To the full: the case of a virus and its host plant genomes

Advances in sequencing technologies have produced extensive data about plant genome and pathogens. When applied to plant–virus pathosystems, current sequencing technologies can facilitate the characterization of both plant and virus diversity as well as the identification of previously unknown viruses. However, the contribution of high-throughput sequencing technologies to virus detection and identification remains constrained by several technical challenges including the risk of assembling artificially chimeric viral genomes due to short sequencing read lengths. Similarly, assembly of sequences in the highly repetitive regions of plant genomes remains challenging. The study of the genomic components from the cassava – geminivirus pathosystem illustrates the current limitations and opportunities of high-throughput sequencing technologies.
Cassava geminiviruses are the causal agents of cassava mosaic disease (CMD), the most widespread and devastating disease of cassava, an important staple crop in Africa. Sequencing technologies can be instrumental to analyse the diversity of geminiviruses in the field as well as to characterize natural resistance/tolerance in cassava. For example, we have taken advantage of PacBio long read sequencing to develop a new methodology called CIDER-Seq (Circular DNA Enrichment Sequencing). The CIDER-Seq is particularly suitable to produce full-length virus genomes at relatively low cost and can be used analyse geminivirus populations in field trials of virus-resistant cassava.
Natural tolerance to cassava geminiviruses has been extensively in the African cassava cropping systems to limit the negative impact of CMD. The so-called CMD2 is a single dominant locus that confers tolerance to geminivirus infection.
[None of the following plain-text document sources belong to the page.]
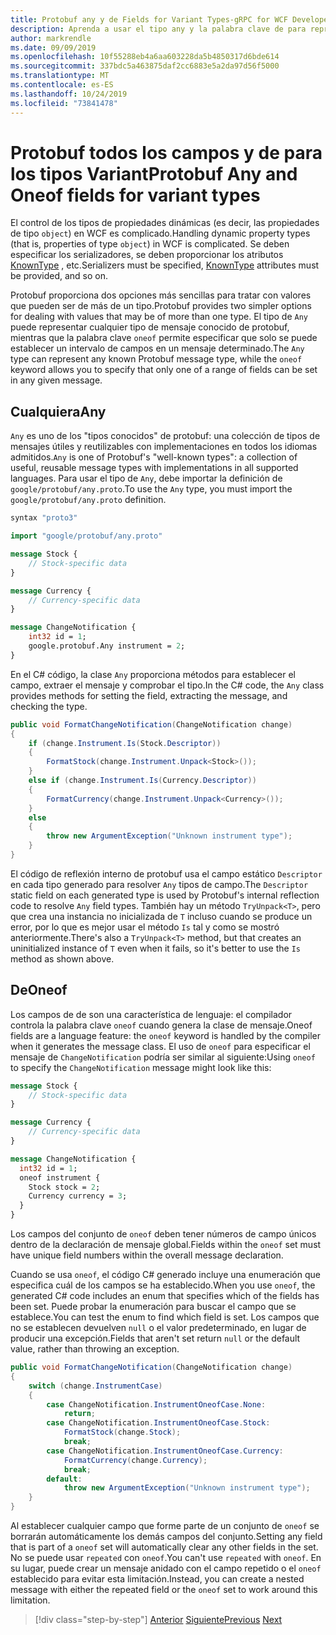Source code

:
 ```yaml
---
title: Protobuf any y de Fields for Variant Types-gRPC for WCF Developers
description: Aprenda a usar el tipo any y la palabra clave de para representar los tipos de objeto Variant en los mensajes.
author: markrendle
ms.date: 09/09/2019
ms.openlocfilehash: 10f55288eb4a6aa603228da5b4850317d6bde614
ms.sourcegitcommit: 337bdc5a463875daf2cc6883e5a2da97d56f5000
ms.translationtype: MT
ms.contentlocale: es-ES
ms.lasthandoff: 10/24/2019
ms.locfileid: "73841478"
---
```

# <a name="protobuf-any-and-oneof-fields-for-variant-types"></a><span data-ttu-id="8e501-103">Protobuf todos los campos y de para los tipos Variant</span><span class="sxs-lookup"><span data-stu-id="8e501-103">Protobuf Any and Oneof fields for variant types</span></span>

<span data-ttu-id="8e501-104">El control de los tipos de propiedades dinámicas (es decir, las propiedades de tipo `object`) en WCF es complicado.</span><span class="sxs-lookup"><span data-stu-id="8e501-104">Handling dynamic property types (that is, properties of type `object`) in WCF is complicated.</span></span> <span data-ttu-id="8e501-105">Se deben especificar los serializadores, se deben proporcionar los atributos [KnownType](xref:System.Runtime.Serialization.KnownTypeAttribute) , etc.</span><span class="sxs-lookup"><span data-stu-id="8e501-105">Serializers must be specified, [KnownType](xref:System.Runtime.Serialization.KnownTypeAttribute) attributes must be provided, and so on.</span></span>

<span data-ttu-id="8e501-106">Protobuf proporciona dos opciones más sencillas para tratar con valores que pueden ser de más de un tipo.</span><span class="sxs-lookup"><span data-stu-id="8e501-106">Protobuf provides two simpler options for dealing with values that may be of more than one type.</span></span> <span data-ttu-id="8e501-107">El tipo de `Any` puede representar cualquier tipo de mensaje conocido de protobuf, mientras que la palabra clave `oneof` permite especificar que solo se puede establecer un intervalo de campos en un mensaje determinado.</span><span class="sxs-lookup"><span data-stu-id="8e501-107">The `Any` type can represent any known Protobuf message type, while the `oneof` keyword allows you to specify that only one of a range of fields can be set in any given message.</span></span>

## <a name="any"></a><span data-ttu-id="8e501-108">Cualquiera</span><span class="sxs-lookup"><span data-stu-id="8e501-108">Any</span></span>

<span data-ttu-id="8e501-109">`Any` es uno de los "tipos conocidos" de protobuf: una colección de tipos de mensajes útiles y reutilizables con implementaciones en todos los idiomas admitidos.</span><span class="sxs-lookup"><span data-stu-id="8e501-109">`Any` is one of Protobuf's "well-known types": a collection of useful, reusable message types with implementations in all supported languages.</span></span> <span data-ttu-id="8e501-110">Para usar el tipo de `Any`, debe importar la definición de `google/protobuf/any.proto`.</span><span class="sxs-lookup"><span data-stu-id="8e501-110">To use the `Any` type, you must import the `google/protobuf/any.proto` definition.</span></span>

```protobuf
syntax "proto3"

import "google/protobuf/any.proto"

message Stock {
    // Stock-specific data
}

message Currency {
    // Currency-specific data
}

message ChangeNotification {
    int32 id = 1;
    google.protobuf.Any instrument = 2;
}
```

<span data-ttu-id="8e501-111">En el C# código, la clase `Any` proporciona métodos para establecer el campo, extraer el mensaje y comprobar el tipo.</span><span class="sxs-lookup"><span data-stu-id="8e501-111">In the C# code, the `Any` class provides methods for setting the field, extracting the message, and checking the type.</span></span>

```csharp
public void FormatChangeNotification(ChangeNotification change)
{
    if (change.Instrument.Is(Stock.Descriptor))
    {
        FormatStock(change.Instrument.Unpack<Stock>());
    }
    else if (change.Instrument.Is(Currency.Descriptor))
    {
        FormatCurrency(change.Instrument.Unpack<Currency>());
    }
    else
    {
        throw new ArgumentException("Unknown instrument type");
    }
}
```

<span data-ttu-id="8e501-112">El código de reflexión interno de protobuf usa el campo estático `Descriptor` en cada tipo generado para resolver `Any` tipos de campo.</span><span class="sxs-lookup"><span data-stu-id="8e501-112">The `Descriptor` static field on each generated type is used by Protobuf's internal reflection code to resolve `Any` field types.</span></span> <span data-ttu-id="8e501-113">También hay un método `TryUnpack<T>`, pero que crea una instancia no inicializada de `T` incluso cuando se produce un error, por lo que es mejor usar el método `Is` tal y como se mostró anteriormente.</span><span class="sxs-lookup"><span data-stu-id="8e501-113">There's also a `TryUnpack<T>` method, but that creates an uninitialized instance of `T` even when it fails, so it's better to use the `Is` method as shown above.</span></span>

## <a name="oneof"></a><span data-ttu-id="8e501-114">De</span><span class="sxs-lookup"><span data-stu-id="8e501-114">Oneof</span></span>

<span data-ttu-id="8e501-115">Los campos de de son una característica de lenguaje: el compilador controla la palabra clave `oneof` cuando genera la clase de mensaje.</span><span class="sxs-lookup"><span data-stu-id="8e501-115">Oneof fields are a language feature: the `oneof` keyword is handled by the compiler when it generates the message class.</span></span> <span data-ttu-id="8e501-116">El uso de `oneof` para especificar el mensaje de `ChangeNotification` podría ser similar al siguiente:</span><span class="sxs-lookup"><span data-stu-id="8e501-116">Using `oneof` to specify the `ChangeNotification` message might look like this:</span></span>

```protobuf
message Stock {
    // Stock-specific data
}

message Currency {
    // Currency-specific data
}

message ChangeNotification {
  int32 id = 1;
  oneof instrument {
    Stock stock = 2;
    Currency currency = 3;
  }
}
```

<span data-ttu-id="8e501-117">Los campos del conjunto de `oneof` deben tener números de campo únicos dentro de la declaración de mensaje global.</span><span class="sxs-lookup"><span data-stu-id="8e501-117">Fields within the `oneof` set must have unique field numbers within the overall message declaration.</span></span>

<span data-ttu-id="8e501-118">Cuando se usa `oneof`, el código C# generado incluye una enumeración que especifica cuál de los campos se ha establecido.</span><span class="sxs-lookup"><span data-stu-id="8e501-118">When you use `oneof`, the generated C# code includes an enum that specifies which of the fields has been set.</span></span> <span data-ttu-id="8e501-119">Puede probar la enumeración para buscar el campo que se establece.</span><span class="sxs-lookup"><span data-stu-id="8e501-119">You can test the enum to find which field is set.</span></span> <span data-ttu-id="8e501-120">Los campos que no se establecen devuelven `null` o el valor predeterminado, en lugar de producir una excepción.</span><span class="sxs-lookup"><span data-stu-id="8e501-120">Fields that aren't set return `null` or the default value, rather than throwing an exception.</span></span>

```csharp
public void FormatChangeNotification(ChangeNotification change)
{
    switch (change.InstrumentCase)
    {
        case ChangeNotification.InstrumentOneofCase.None:
            return;
        case ChangeNotification.InstrumentOneofCase.Stock:
            FormatStock(change.Stock);
            break;
        case ChangeNotification.InstrumentOneofCase.Currency:
            FormatCurrency(change.Currency);
            break;
        default:
            throw new ArgumentException("Unknown instrument type");
    }
}
```

<span data-ttu-id="8e501-121">Al establecer cualquier campo que forme parte de un conjunto de `oneof` se borrarán automáticamente los demás campos del conjunto.</span><span class="sxs-lookup"><span data-stu-id="8e501-121">Setting any field that is part of a `oneof` set will automatically clear any other fields in the set.</span></span> <span data-ttu-id="8e501-122">No se puede usar `repeated` con `oneof`.</span><span class="sxs-lookup"><span data-stu-id="8e501-122">You can't use `repeated` with `oneof`.</span></span> <span data-ttu-id="8e501-123">En su lugar, puede crear un mensaje anidado con el campo repetido o el `oneof` establecido para evitar esta limitación.</span><span class="sxs-lookup"><span data-stu-id="8e501-123">Instead, you can create a nested message with either the repeated field or the `oneof` set to work around this limitation.</span></span>

>[!div class="step-by-step"]
><span data-ttu-id="8e501-124">[Anterior](protobuf-reserved.md)
>[Siguiente](protobuf-enums.md)</span><span class="sxs-lookup"><span data-stu-id="8e501-124">[Previous](protobuf-reserved.md)
[Next](protobuf-enums.md)</span></span>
Despite extensive efforts to characterize the CMD2 locus, the gene(s) conferring natural tolerance has remained elusive. Genome sequencing efforts pave the way to the identification of the CMD2 genes. However, the highly repetitive nature of the CMD2 genomic region has made its assembly particularly challenging and new sequencing and bioinformatics approaches need to be implemented in order to improve the assembly of repetitive sequences and to fill the gaps between contigs.